Personal information
- Nationality: Ukrainian
- Born: 5 January 2004 (age 22) Chornomorsk, Ukraine

Sport
- Sport: Beach volleyball

Medal record
Women's beach volleyball
Representing Ukraine
Volleyball World Beach Pro Tour
| Gold medal – first place | 2024 | Warsaw Future |
| Gold medal – first place | 2024 | Balıkesir Future |
| Gold medal – first place | 2025 | Sveti Vlas Future |
| Bronze medal – third place | 2025 | Valencia Future |
World U19 Championships
| Gold medal – first place | 2022 Dikili | Beach |
European U22 Championships
| Gold medal – first place | 2025 Baden | Beach |
European U18 Championships
| Silver medal – second place | 2021 Ljubljana | Beach |

= Yeva Serdiuk =

Ukrainian beach volleyball player

Yeva Serdiuk (born 5 January 2004) is a Ukrainian beach volleyball player.

==Early life and education==
She was born on 5 January 2004, in Chornomorsk.

As of 2024 she was studying at the State College of Florida, Manatee–Sarasota.

==Career==
Yeva is a beach volleyball player.

With Daria Romaniuk, Yeva represented Ukraine at the European U-18 Beach Volleyball Championships, held in Ljubljana, winning a silver medal.

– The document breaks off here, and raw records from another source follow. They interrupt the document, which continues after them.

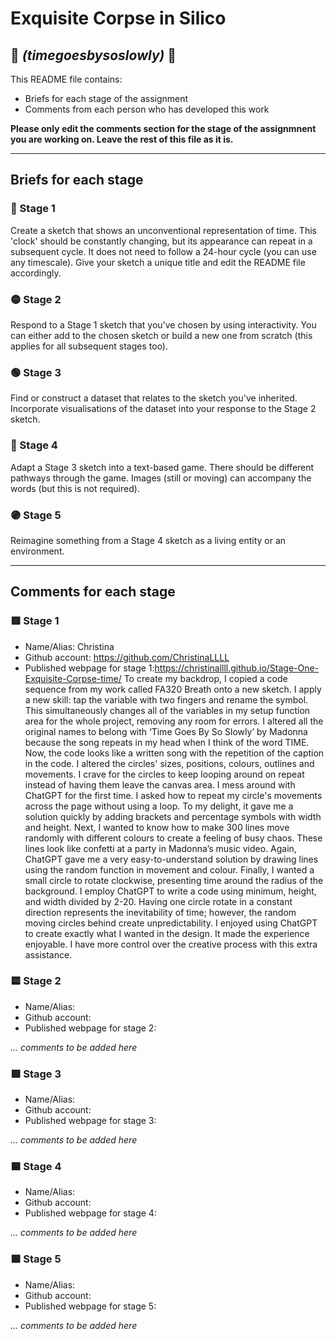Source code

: # Exquisite Corpse in Silico
## 🔻 *(timegoesbysoslowly)* 🔻

This README file contains:
- Briefs for each stage of the assignment
- Comments from each person who has developed this work

**Please only edit the comments section for the stage of the assignmnent you are working on. Leave the rest of this file as it is.**

*****
## Briefs for each stage

### 🔴 Stage 1
Create a sketch that shows an unconventional representation of time. This 'clock' should be constantly changing, but its appearance can repeat in a subsequent cycle. It does not need to follow a 24-hour cycle (you can use any timescale). Give your sketch a unique title and edit the README file accordingly.

### 🟡 Stage 2
Respond to a Stage 1 sketch that you've chosen by using interactivity. You can either add to the chosen sketch or build a new one from scratch (this applies for all subsequent stages too).

### 🟢 Stage 3
Find or construct a dataset that relates to the sketch you've inherited. Incorporate visualisations of the dataset into your response to the Stage 2 sketch.

### 🔵 Stage 4
Adapt a Stage 3 sketch into a text-based game. There should be different pathways through the game. Images (still or moving) can accompany the words (but this is not required).

### 🟣 Stage 5
Reimagine something from a Stage 4 sketch as a living entity or an environment.

*****
## Comments for each stage

### 🟥 Stage 1
- Name/Alias: Christina 
- Github account: https://github.com/ChristinaLLLL
-  Published webpage for stage 1:https://christinallll.github.io/Stage-One-Exquisite-Corpse-time/
To create my backdrop, I copied a code sequence from my work called FA320 Breath onto a new sketch.  I apply a new skill: tap the variable with two fingers and rename the symbol.  This simultaneously changes all of the variables in my setup function area for the whole project, removing any room for errors.  I altered all the original names to belong with ‘Time Goes By So Slowly’ by Madonna because the song repeats in my head when I think of the word TIME.  Now, the code looks like a written song with the repetition of the caption in the code. I altered the circles' sizes, positions, colours, outlines and movements.  I crave for the circles to keep looping around on repeat instead of having them leave the canvas area.  I mess around with ChatGPT for the first time.  I asked how to repeat my circle's movements across the page without using a loop.  To my delight, it gave me a solution quickly by adding brackets and percentage symbols with width and height. Next, I wanted to know how to make 300 lines move randomly with different colours to create a feeling of busy chaos.  These lines look like confetti at a party in Madonna’s music video. Again, ChatGPT gave me a very easy-to-understand solution by drawing lines using the random function in movement and colour. Finally, I wanted a small circle to rotate clockwise, presenting time around the radius of the background.  I employ ChatGPT to write a code using minimum, height, and width divided by 2-20.  Having one circle rotate in a constant direction represents the inevitability of time; however, the random moving circles behind create unpredictability. I enjoyed using ChatGPT to create exactly what I wanted in the design.  It made the experience enjoyable. I have more control over the creative process with this extra assistance.

### 🟨 Stage 2
- Name/Alias:
- Github account:
- Published webpage for stage 2:

*... comments to be added here*

### 🟩 Stage 3
- Name/Alias:
- Github account:
- Published webpage for stage 3:

*... comments to be added here*

### 🟦 Stage 4
- Name/Alias:
- Github account:
- Published webpage for stage 4:

*... comments to be added here*

### 🟪 Stage 5
- Name/Alias:
- Github account:
- Published webpage for stage 5:

*... comments to be added here*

In 2022, Serdiuk/Romaniuk became world champions at the 2022 FIVB Beach Volleyball U19 World Championships in Dikili.

Since 2023, Anhelina Khmil became her partner, and they won bronze medals at the 2023 Ukrainian National Beach Volleyball U22 Championships. Khmil/Serdiuk competed at the 2023 European U22 Beach Volleyball Championships without reaching semi-finals.